Recharge sans fil, un confort qui gaspille davantage d’énergie

Bureau avec chargeur sans fil
Image d'illustration. Le confort a un coût énergétique. — ADN

Pratique au quotidien, la recharge sans fil consomme pourtant nettement plus qu’un câble. Et à l’échelle du parc mondial, l’écart devient massif.

En bref

  • Le sans fil consomme jusqu’à 40% d’énergie en plus
  • La chaleur explique l’essentiel des pertes
  • À grande échelle, le gaspillage devient massif

Un smartphone, ce n’est presque rien. Des milliards de smartphones, c’est une autre histoire. La recharge sans fil consomme nettement plus d’électricité qu’un câble, et l’écart finit par peser lourd pour l’ensemble de l’écosystème mobile.

Un petit écart par téléphone, un vrai sujet à l’échelle mondiale

Pour charger un smartphone de 0 à 100%, il faut environ 15 Wh avec un câble. En sans fil, on monte à 21 Wh, d’après une étude de OneZero publiée en 2020. Autrement dit, autour de 40% d’énergie en plus. Un test mené en 2024 par iFixit sur le chargeur MagSafe d’Apple trouvait un écart un peu moindre, autour de 36%, mais le constat reste le même.

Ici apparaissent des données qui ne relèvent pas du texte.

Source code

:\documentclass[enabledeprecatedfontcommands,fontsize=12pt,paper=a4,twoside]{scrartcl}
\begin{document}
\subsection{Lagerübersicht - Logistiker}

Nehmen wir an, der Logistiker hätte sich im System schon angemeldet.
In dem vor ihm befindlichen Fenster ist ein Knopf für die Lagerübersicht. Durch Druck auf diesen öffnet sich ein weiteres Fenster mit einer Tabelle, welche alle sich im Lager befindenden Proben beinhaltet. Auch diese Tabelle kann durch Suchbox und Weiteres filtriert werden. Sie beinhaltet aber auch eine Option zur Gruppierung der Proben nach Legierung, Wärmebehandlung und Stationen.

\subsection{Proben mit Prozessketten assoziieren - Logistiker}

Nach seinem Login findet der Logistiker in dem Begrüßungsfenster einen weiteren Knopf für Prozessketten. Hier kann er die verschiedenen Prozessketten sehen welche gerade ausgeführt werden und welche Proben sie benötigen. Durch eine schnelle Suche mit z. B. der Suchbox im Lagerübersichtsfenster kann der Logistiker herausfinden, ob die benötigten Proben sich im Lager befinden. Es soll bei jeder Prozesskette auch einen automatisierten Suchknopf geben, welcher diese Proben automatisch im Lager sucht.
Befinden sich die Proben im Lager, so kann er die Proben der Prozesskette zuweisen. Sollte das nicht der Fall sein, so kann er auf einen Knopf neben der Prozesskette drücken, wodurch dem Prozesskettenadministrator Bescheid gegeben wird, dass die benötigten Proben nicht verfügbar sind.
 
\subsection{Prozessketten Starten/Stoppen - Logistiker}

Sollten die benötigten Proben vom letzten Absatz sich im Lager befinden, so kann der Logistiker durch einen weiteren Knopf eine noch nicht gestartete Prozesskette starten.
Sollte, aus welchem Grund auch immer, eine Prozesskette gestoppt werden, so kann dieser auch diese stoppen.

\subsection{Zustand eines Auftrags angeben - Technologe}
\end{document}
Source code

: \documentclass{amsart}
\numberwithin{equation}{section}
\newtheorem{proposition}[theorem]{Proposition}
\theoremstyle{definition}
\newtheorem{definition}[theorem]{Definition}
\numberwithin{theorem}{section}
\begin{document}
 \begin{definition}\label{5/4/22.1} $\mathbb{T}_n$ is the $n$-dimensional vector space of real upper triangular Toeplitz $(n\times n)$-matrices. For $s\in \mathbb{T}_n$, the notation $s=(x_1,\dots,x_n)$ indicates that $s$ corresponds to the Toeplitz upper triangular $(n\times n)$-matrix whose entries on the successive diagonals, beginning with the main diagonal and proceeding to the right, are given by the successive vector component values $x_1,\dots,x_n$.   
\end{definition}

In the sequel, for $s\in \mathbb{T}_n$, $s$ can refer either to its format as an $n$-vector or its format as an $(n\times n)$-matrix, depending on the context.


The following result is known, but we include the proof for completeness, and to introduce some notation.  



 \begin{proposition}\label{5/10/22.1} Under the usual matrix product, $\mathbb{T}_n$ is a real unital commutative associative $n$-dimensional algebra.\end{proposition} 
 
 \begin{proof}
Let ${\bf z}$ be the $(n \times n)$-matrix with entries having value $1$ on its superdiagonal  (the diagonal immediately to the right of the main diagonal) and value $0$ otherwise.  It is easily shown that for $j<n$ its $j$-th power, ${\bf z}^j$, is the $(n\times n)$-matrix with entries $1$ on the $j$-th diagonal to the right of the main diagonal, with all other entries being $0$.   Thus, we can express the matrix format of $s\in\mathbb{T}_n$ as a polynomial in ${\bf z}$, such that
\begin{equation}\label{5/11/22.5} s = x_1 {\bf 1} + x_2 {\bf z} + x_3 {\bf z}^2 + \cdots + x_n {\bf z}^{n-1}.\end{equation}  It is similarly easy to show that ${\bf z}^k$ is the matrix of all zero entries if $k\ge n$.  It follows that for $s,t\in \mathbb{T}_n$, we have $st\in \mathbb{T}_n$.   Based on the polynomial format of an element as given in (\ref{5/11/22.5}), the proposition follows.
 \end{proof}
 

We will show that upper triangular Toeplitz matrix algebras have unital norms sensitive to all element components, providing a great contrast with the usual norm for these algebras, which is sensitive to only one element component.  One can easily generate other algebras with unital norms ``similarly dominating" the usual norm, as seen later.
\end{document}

À l’année, un téléphone chargé au câble représente environ 5,5 kWh, contre 7,6 kWh en sans fil. Pris isolément, pas de quoi paniquer. Mais la source rappelle qu’il existe environ 7,6 milliards de smartphones dans le monde, et que 30 à 66% des propriétaires utilisent des chargeurs sans fil à domicile, selon le Wireless Power Consortium et la Deloitte Mobile Consumer Survey UK. Si seulement 30% de ce parc recharge sans fil, le gaspillage annuel atteindrait 4 830 GWh.

Pourquoi la recharge sans fil perd autant d’énergie

Le cœur du problème, c’est l’induction électromagnétique. Avec un câble, l’électricité va d’un point A à un point B. En sans fil, l’énergie passe par davantage d’étapes avant d’être utile à la batterie. Et chaque étape coûte un peu.

S’ajoute un détail très concret, l’espace entre le téléphone et le socle. Cet écart laisse s’échapper de la chaleur, donc de l’énergie. Les coques aggravent encore ce point. La source évoque des pertes de 20 à 30% sur l’ensemble du processus, auxquelles il faut ajouter les 5 à 10% de pertes liées à la conversion du courant alternatif en courant continu, communes à tous les chargeurs. Et si le smartphone est mal posé, l’efficacité peut même être divisée par deux, comme l’a montré iFixit.

Chaleur, sécurité, batterie, les limites très concrètes

Quand un chargeur chauffe, ce n’est pas anodin. Cette chaleur peut user la batterie sur la durée. Les smartphones récents embarquent bien des sécurités pour éviter la surchauffe grave ou le risque d’incendie, mais elles ont une contrepartie immédiate, la charge ralentit quand la batterie approche des 45°C.

Mieux vaut donc utiliser ces socles dans un endroit aéré, jamais sous une couverture ou un oreiller. Il y a aussi la qualité du matériel. Des chargeurs bon marché, sans marque, peuvent manquer de capteurs de température ou de détection d’objet étranger. Et placer du métal entre le téléphone et le chargeur peut devenir dangereux. La source ajoute qu’un chargeur puissant peut aussi perturber certains dispositifs médicaux, comme des pacemakers, en déclenchant leur mode magnétique.

Le fil reste plus sobre, même si lui aussi a ses défauts

La recharge sans fil progresse, notamment grâce à un meilleur alignement des bobines et aux standards comme Qi2 ou MagSafe. C’est réel. Mais rattraper le filaire paraît peu probable, simplement parce qu’une connexion physique reste plus simple et plus directe.

Et le câble n’est pas irréprochable. Les câbles s’usent, les ports aussi, et les changements de connectique forcent parfois à renouveler son matériel. Reste que sur le plan énergétique et environnemental, le filaire garde un avantage clair. Le sans fil consomme davantage, crée aussi des déchets électroniques avec ses socles, et pourrait, dans les cas extrêmes, accélérer le remplacement des téléphones en dégradant plus vite les batteries.